In other words, unless I'm missing something, it's a vanity press by any other name. Or is there really an alternative way of describing a publisher which, rather than paying the author for publication of his or her work (as the much-maligned "mainstream" publishers do), demands that the author provide the money for the privilege.

Many rejected and frustrated authors may well do this, but they should be aware of what they're doing, and they should also perhaps bear in mind that there might well be a downside publicity-wise - the literary editors of newspapers and magazines have always ignored vanity publishing, and if that's what they decide this new venture essentially is, they'll ignore Citron Press's titles, too.

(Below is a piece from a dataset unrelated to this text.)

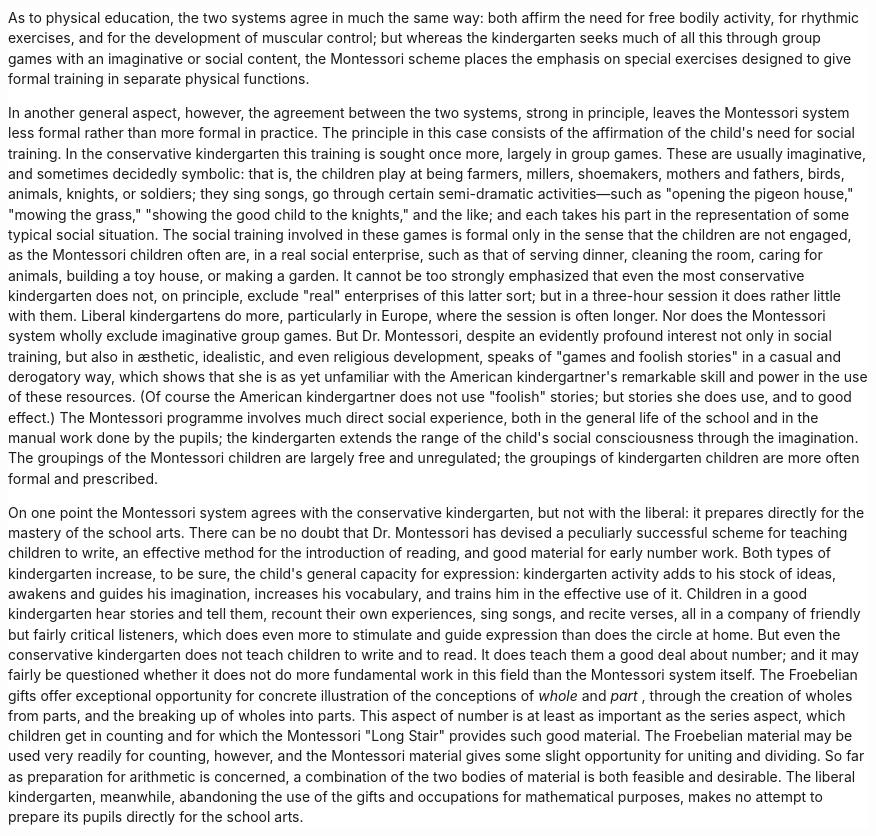 As to physical education, the two systems agree in much the same way: both affirm the need for free bodily activity, for rhythmic exercises, and for the development of muscular control; but whereas the kindergarten seeks much of all this through group games with an imaginative or social content, the Montessori scheme places the emphasis on special exercises designed to give formal training in separate physical functions.

In another general aspect, however, the agreement between the two systems, strong in principle, leaves the Montessori system less formal rather than more formal in practice. The principle in this case consists of the affirmation of the child's need for social training. In the conservative kindergarten this training is sought once more, largely in group games. These are usually imaginative, and sometimes decidedly symbolic: that is, the children play at being farmers, millers, shoemakers, mothers and fathers, birds, animals, knights, or soldiers; they sing songs, go through certain semi-dramatic activities—such as "opening the pigeon house," "mowing the grass," "showing the good child to the knights," and the like; and each takes his part in the representation of some typical social situation. The social training involved in these games is formal only in the sense that the children are not engaged, as the Montessori children often are, in a real social enterprise, such as that of serving dinner, cleaning the room, caring for animals, building a toy house, or making a garden. It cannot be too strongly emphasized that even the most conservative kindergarten does not, on principle, exclude "real" enterprises of this latter sort; but in a three-hour session it does rather little with them. Liberal kindergartens do more, particularly in Europe, where the session is often longer. Nor does the Montessori system wholly exclude imaginative group games. But Dr. Montessori, despite an evidently profound interest not only in social training, but also in æsthetic, idealistic, and even religious development, speaks of "games and foolish stories" in a casual and derogatory way, which shows that she is as yet unfamiliar with the American kindergartner's remarkable skill and power in the use of these resources. (Of course the American kindergartner does not use "foolish" stories; but stories she does use, and to good effect.) The Montessori programme involves much direct social experience, both in the general life of the school and in the manual work done by the pupils; the kindergarten extends the range of the child's social consciousness through the imagination. The groupings of the Montessori children are largely free and unregulated; the groupings of kindergarten children are more often formal and prescribed.

On one point the Montessori system agrees with the conservative kindergarten, but not with the liberal: it prepares directly for the mastery of the school arts. There can be no doubt that Dr. Montessori has devised a peculiarly successful scheme for teaching children to write, an effective method for the introduction of reading, and good material for early number work. Both types of kindergarten increase, to be sure, the child's general capacity for expression: kindergarten activity adds to his stock of ideas, awakens and guides his imagination, increases his vocabulary, and trains him in the effective use of it. Children in a good kindergarten hear stories and tell them, recount their own experiences, sing songs, and recite verses, all in a company of friendly but fairly critical listeners, which does even more to stimulate and guide expression than does the circle at home. But even the conservative kindergarten does not teach children to write and to read. It does teach them a good deal about number; and it may fairly be questioned whether it does not do more fundamental work in this field than the Montessori system itself. The Froebelian gifts offer exceptional opportunity for concrete illustration of the conceptions of _whole_ and _part_ , through the creation of wholes from parts, and the breaking up of wholes into parts. This aspect of number is at least as important as the series aspect, which children get in counting and for which the Montessori "Long Stair" provides such good material. The Froebelian material may be used very readily for counting, however, and the Montessori material gives some slight opportunity for uniting and dividing. So far as preparation for arithmetic is concerned, a combination of the two bodies of material is both feasible and desirable. The liberal kindergarten, meanwhile, abandoning the use of the gifts and occupations for mathematical purposes, makes no attempt to prepare its pupils directly for the school arts.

Incidentally, Citron Press promises that its published authors will receive annual royalties. That's common mainstream publishing practice. But it also promises that the authors will receive twenty finished copies of their book and that they can write their own "descriptive copy" for the Citron catalogue - common vanity press practices.

However, far be it from me to stop you sending your manuscript to Citron, which has its registered office at Connors Corp. Ltd, Suite 106, Business Design Centre, 52 Upper Street, Islington Green, London N1 0QH. Alternatively, if you haven't managed to find an agent for yourself up to now, the London-based Lisa Richards Agency is touting for business in Ireland.

Faith O'Grady is the person looking after the new Irish branch, which is keen to represent Irish writers of fiction, non-fiction and screenplays. If you're interested, you should send a synopsis of your book, along with a covering letter and two specimen chapters, to: Faith O'Grady, Lisa Richards Agency, 15 Pembroke Street, Dublin 2.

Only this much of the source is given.